_Problem requirements_
A word-for-word transcription of the listing is all that is needed.

_Given data_
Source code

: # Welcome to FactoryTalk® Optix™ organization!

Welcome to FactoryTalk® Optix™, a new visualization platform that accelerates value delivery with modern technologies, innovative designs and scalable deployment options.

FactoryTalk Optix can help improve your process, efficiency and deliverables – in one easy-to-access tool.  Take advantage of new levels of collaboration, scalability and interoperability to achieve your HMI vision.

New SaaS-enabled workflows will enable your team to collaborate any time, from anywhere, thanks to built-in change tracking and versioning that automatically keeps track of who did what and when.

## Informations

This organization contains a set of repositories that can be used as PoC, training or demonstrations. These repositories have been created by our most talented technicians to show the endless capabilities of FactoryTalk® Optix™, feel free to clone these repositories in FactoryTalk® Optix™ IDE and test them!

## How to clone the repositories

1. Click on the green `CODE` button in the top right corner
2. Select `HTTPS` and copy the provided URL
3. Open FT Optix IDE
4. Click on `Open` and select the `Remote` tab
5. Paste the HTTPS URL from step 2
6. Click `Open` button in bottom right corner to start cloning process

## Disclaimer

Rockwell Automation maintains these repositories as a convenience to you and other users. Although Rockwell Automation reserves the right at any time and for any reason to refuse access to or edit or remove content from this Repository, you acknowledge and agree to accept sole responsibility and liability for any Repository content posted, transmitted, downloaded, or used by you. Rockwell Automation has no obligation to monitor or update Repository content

_Exercise solution_
Source code

: # Welcome to FactoryTalk® Optix™ organization!

Welcome to FactoryTalk® Optix™, a new visualization platform that accelerates value delivery with modern technologies, innovative designs and scalable deployment options.

FactoryTalk Optix can help improve your process, efficiency and deliverables – in one easy-to-access tool.  Take advantage of new levels of collaboration, scalability and interoperability to achieve your HMI vision.

New SaaS-enabled workflows will enable your team to collaborate any time, from anywhere, thanks to built-in change tracking and versioning that automatically keeps track of who did what and when.

## Informations

This organization contains a set of repositories that can be used as PoC, training or demonstrations. These repositories have been created by our most talented technicians to show the endless capabilities of FactoryTalk® Optix™, feel free to clone these repositories in FactoryTalk® Optix™ IDE and test them!

## How to clone the repositories

1. Click on the green `CODE` button in the top right corner
2. Select `HTTPS` and copy the provided URL
3. Open FT Optix IDE
4. Click on `Open` and select the `Remote` tab
5. Paste the HTTPS URL from step 2
6. Click `Open` button in bottom right corner to start cloning process

## Disclaimer

Rockwell Automation maintains these repositories as a convenience to you and other users. Although Rockwell Automation reserves the right at any time and for any reason to refuse access to or edit or remove content from this Repository, you acknowledge and agree to accept sole responsibility and liability for any Repository content posted, transmitted, downloaded, or used by you. Rockwell Automation has no obligation to monitor or update Repository content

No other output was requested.